I can now catch the verbose Sire error message in BioSimSpace and suggest a solution. In this case it's one of the MCS matches that fails, rather than all of them. I'm not sure whether to just discard this result, or suggest a workaround, e.g. minimisation.

@lohedges
Copy link
Member

In this particular case there are of the order of 100+ matches that are being scored and only one fails. I think I'll just warn but not error when this happens during scoring. I can't see how it can happen during alignment itself, unless the user is passing in a custom mapping, i.e. the mapping would have already failed during the scoring stage.

@lohedges
Copy link
Member

Weirdly, if I take the failed mapping from the scoring and just call the rmsdAlign function based on that, then I don't see the error. The call to the underlying Sire move functionality is identical in both cases.

@lohedges
Copy link
Member

lohedges commented Mar 23, 2022

Looks like GitHub actions isn't working. I'll try to re-trigger the Sire build tomorrow, then push the BioSimSpace changes when it's run.

@msuruzhon
Copy link
Collaborator Author

That's great, thanks for fixing this so quickly @lohedges .

@msuruzhon
Copy link
Collaborator Author

Hi again @lohedges, I wasn't sure whether to post a new issue but I have issues importing Sire when gsl=2.7.1 is used (as defined in the anaconda channel). If gsl=2.7 is used instead, it imports fine, so maybe we should pin this dependency? Is it something that you could reproduce as well? Thanks.

@lohedges
Copy link
Member

I'll try to reproduce at my end. Out of interest, what error are you seeing? Since the CI passed, and this is a minor version number change to gsl it must be a conda error, i.e. the changes should be API backwards compatible and the library version should be identical.

@msuruzhon
Copy link
Collaborator Author

Yes, I thought the same but this error is still quite strange for a minor release. That's the error I get:

ImportError: libgsl.so.25: cannot open shared object file: No such file or directory

So this seems to be a packaging issue?

@msuruzhon
Copy link
Collaborator Author

And this is the error I get on macOS, which pretty much boils down to the same thing:

ImportError: dlopen(/Users/msuruzhon/miniconda3/envs/bss_orion_new/lib/python3.7/site-packages/Sire/Base/_Base.so, 2): Library not loaded: @rpath/libgsl.25.dylib
Referenced from: /Users/msuruzhon/miniconda3/envs/bss_orion_new/lib/libSireCAS.2022.1.0.dylib
Reason: image not found

@lohedges
Copy link
Member

Looking at the conda-forge page for gsl here I only see version 2.7, not 2.7.1. Where is it being pulled in from, or have they deleted a package recently?

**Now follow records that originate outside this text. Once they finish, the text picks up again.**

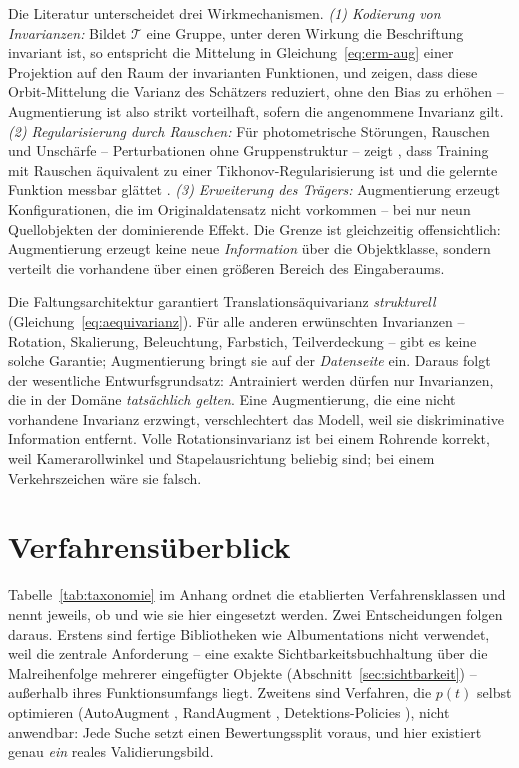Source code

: Die Literatur unterscheidet drei Wirkmechanismen. \emph{(1) Kodierung von
Invarianzen:} Bildet $\mathcal{T}$ eine Gruppe, unter deren Wirkung die
Beschriftung invariant ist, so entspricht die Mittelung in
Gleichung~\eqref{eq:erm-aug} einer Projektion auf den Raum der invarianten
Funktionen, und \textcite{chen2020group} zeigen, dass diese Orbit-Mittelung die
Varianz des Schätzers reduziert, ohne den Bias zu erhöhen -- Augmentierung ist
also strikt vorteilhaft, sofern die angenommene Invarianz gilt.
\emph{(2) Regularisierung durch Rauschen:} Für photometrische Störungen, Rauschen
und Unschärfe -- Perturbationen ohne Gruppenstruktur -- zeigt
\textcite{bishop1995}, dass Training mit Rauschen äquivalent zu einer
Tikhonov-Regularisierung ist und die gelernte Funktion messbar glättet
\parencite[vgl.\ auch][]{dao2019}. \emph{(3) Erweiterung des Trägers:}
Augmentierung erzeugt Konfigurationen, die im Originaldatensatz nicht vorkommen --
bei nur neun Quellobjekten der dominierende Effekt. Die Grenze ist gleichzeitig
offensichtlich: Augmentierung erzeugt keine neue \emph{Information} über die
Objektklasse, sondern verteilt die vorhandene über einen größeren Bereich des
Eingaberaums.

 Die Faltungsarchitektur garantiert
Translationsäquivarianz \emph{strukturell}
(Gleichung~\eqref{eq:aequivarianz}). Für alle anderen erwünschten Invarianzen --
Rotation, Skalierung, Beleuchtung, Farbstich, Teilverdeckung -- gibt es keine
solche Garantie; Augmentierung bringt sie auf der \emph{Datenseite} ein. Daraus
folgt der wesentliche Entwurfsgrundsatz: Antrainiert werden dürfen nur
Invarianzen, die in der Domäne \emph{tatsächlich gelten}. Eine Augmentierung, die
eine nicht vorhandene Invarianz erzwingt, verschlechtert das Modell, weil sie
diskriminative Information entfernt. Volle Rotationsinvarianz ist bei einem
Rohrende korrekt, weil Kamerarollwinkel und Stapelausrichtung beliebig sind; bei
einem Verkehrszeichen wäre sie falsch.

\section{Verfahrensüberblick}
\label{sec:augtaxonomie}

Tabelle~\ref{tab:taxonomie} im Anhang ordnet die etablierten Verfahrensklassen
und nennt jeweils, ob und wie sie hier eingesetzt werden. Zwei Entscheidungen
folgen daraus. Erstens sind fertige Bibliotheken wie Albumentations
\parencite{buslaev2020} nicht verwendet, weil die zentrale Anforderung -- eine
exakte Sichtbarkeitsbuchhaltung über die Malreihenfolge mehrerer eingefügter
Objekte (Abschnitt~\ref{sec:sichtbarkeit}) -- außerhalb ihres Funktionsumfangs
liegt. Zweitens sind Verfahren, die $p(t)$ selbst optimieren (AutoAugment
\parencite{cubuk2019}, RandAugment \parencite{cubuk2020}, Detektions-Policies
\parencite{zoph2020}), nicht anwendbar: Jede Suche setzt einen Bewertungssplit
voraus, und hier existiert genau \emph{ein} reales Validierungsbild.

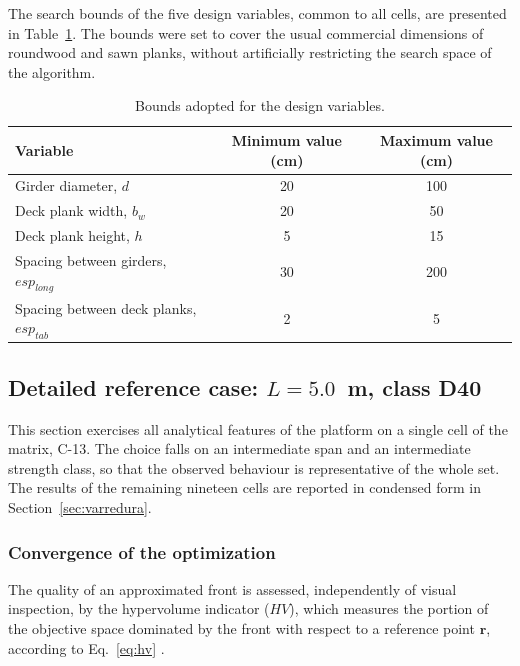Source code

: The search bounds of the five design variables, common to all cells, are presented in Table~\ref{tab:intervalos}.
The bounds were set to cover the usual commercial dimensions of roundwood and sawn planks, without artificially restricting the search space of the algorithm.

\begin{table}[!ht]
\caption{Bounds adopted for the design variables.\label{tab:intervalos}}
\begin{threeparttable}
\begin{tabular*}{\columnwidth}{@{\extracolsep\fill}lcc@{\extracolsep\fill}}
\toprule
Variable & Minimum value (cm) & Maximum value (cm) \\
\midrule
Girder diameter, $d$ & 20 & 100 \\
Deck plank width, $b_w$ & 20 & 50 \\
Deck plank height, $h$ & 5 & 15 \\
Spacing between girders, $esp_{long}$ & 30 & 200 \\
Spacing between deck planks, $esp_{tab}$ & 2 & 5 \\
\bottomrule
\end{tabular*}
\end{threeparttable}
\end{table}

\subsection{Detailed reference case: $L = 5.0$~m, class D40}\label{sec:caso_detalhado}

This section exercises all analytical features of the platform on a single cell of the matrix, C-13.
The choice falls on an intermediate span and an intermediate strength class, so that the observed behaviour is representative of the whole set.
The results of the remaining nineteen cells are reported in condensed form in Section~\ref{sec:varredura}.

\subsubsection{Convergence of the optimization}\label{sec:hipervolume}

The quality of an approximated front is assessed, independently of visual inspection, by the hypervolume indicator ($HV$), which measures the portion of the objective space dominated by the front with respect to a reference point $\mathbf{r}$, according to Eq.~\eqref{eq:hv} \parencite{blank2020}.

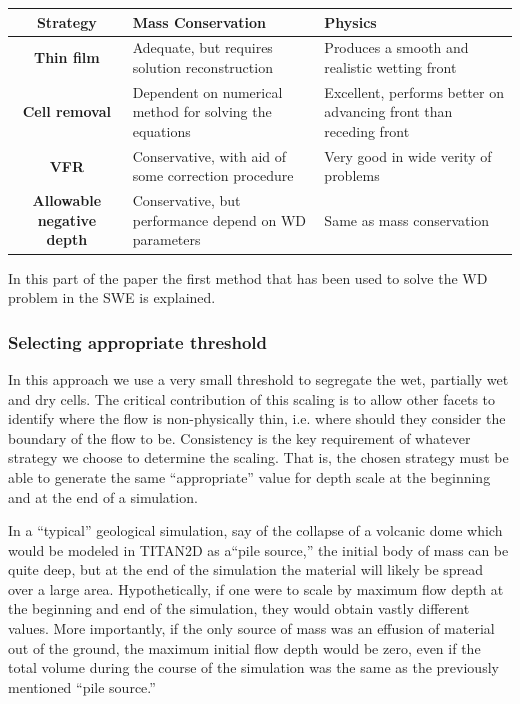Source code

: \documentclass[letterpaper,10pt]{article}
\begin{document}
\begin{center}\label{table1}
\begin{tabular}{|c|p{5cm}|p{5cm}|}
 
\hline
{\bf Strategy}                  & {\bf Mass Conservation}                                          & {\bf Physics} \\
\hline
{\bf Thin film}                 & Adequate, but requires solution reconstruction 
& Produces a smooth and realistic wetting front     \\
\hline 
{\bf Cell removal}              & Dependent on numerical method for solving the equations          & Excellent, performs better on advancing front than receding front \\
\hline
{\bf VFR}                       & Conservative, with aid of some correction procedure              & Very good in wide verity of problems      \\
\hline
{\bf Allowable negative depth}  & Conservative, but performance depend on WD parameters            & Same as mass conservation      \\
\hline
\end{tabular}
\end{center}
In this part of the paper the first method that has been used to solve the WD problem in the SWE is explained.
\subsubsection{Selecting appropriate threshold} \label{Threshold}
In this approach we use a very small threshold to segregate the wet, partially wet and dry cells.
The critical contribution of this scaling is to allow other
facets to identify where the flow %
is non-physically thin, i.e. where should they consider the boundary of
the flow to be. Consistency is the key requirement of whatever strategy we choose to
determine the scaling. That is, the
chosen strategy must be able to generate the same ``appropriate'' value
for depth scale at the beginning and at the end of a simulation.  \newline

In a ``typical'' geological simulation, say of the collapse of a volcanic 
dome which would be modeled in TITAN2D as a``pile source,'' the initial 
body of mass can be quite deep, but at the end of the simulation the 
material will likely be spread over a large area.  Hypothetically, if one 
were to scale by maximum flow depth at the beginning and end of the 
simulation, they would obtain vastly different values.  More importantly, 
if the only source of mass was an effusion of material out of the ground, 
the maximum initial flow depth would be zero, even if the total volume 
during the course of the simulation was the same as the previously 
mentioned ``pile source.''  \newline
\end{document}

It sounds like a packaging issue to me, but looking at their feedstock it doesn't seem to have been rebuilt recently. I'll be able to do a more in depth investigation when I'm at the computer.

@msuruzhon
Copy link
Collaborator Author

Yes so the one I am talking about is confusingly enough not available on conda-forge but on anaconda instead: https://anaconda.org/anaconda/gsl. And in some cases that's the one that gets pulled automatically.

@lohedges
Copy link
Member

Ah, okay. Well, that sounds like a packaging issue on behalf on the default conda channel, which is pretty annoying. I assume that 2.7.1 will be available on conda-forge in the near future, which should resolve this.

As a quick test I created a fresh (Linux) conda environment using:

conda create -n biosimspace-dev -c conda-forge -c michellab/label/dev biosimspace

This still pulls in the conda-forge version of gsl, even though the one from pkgs/main is newer, i.e. the channel priority takes higher precedence it seems (at least for a minor version difference). Perhaps your channel priority is different, or you have some configuration settings that mean that it is always taking the latest version.

@lohedges
Copy link
Member

It might also be that you've pulled in the non conda-forge gsl version when installing some other package, so have it in your conda cache. When installing BioSimSpace, the cache may then take precedence over the channel priority, i.e. it tries to avoid downloads and changing the environment where possible.

I've tried using mamba too, and this also pulls in the correct conda-forge gsl when creating a fresh environment.

@msuruzhon
Copy link
Collaborator Author

Yes I think my problem is that the defaults channel is always picked up first. But in any case, once 2.7.1 makes it to conda-forge, then this will break things in general. Would it make sense to pin the dependency as a precautionary measure?

@lohedges
Copy link
Member

lohedges commented Mar 29, 2022

I don't think we need to, since it sounds like a packaging issue on the defaults channel. I don't really want to start pinning since it becomes a maintenance nightmare and isn't the way that conda is meant to work anyway (conda-forge frown at pinning unless required, i..e for API/ABI compatability). If it's still an issue when the conda-forge package is updated, then I can raise an issue on their feedstock page.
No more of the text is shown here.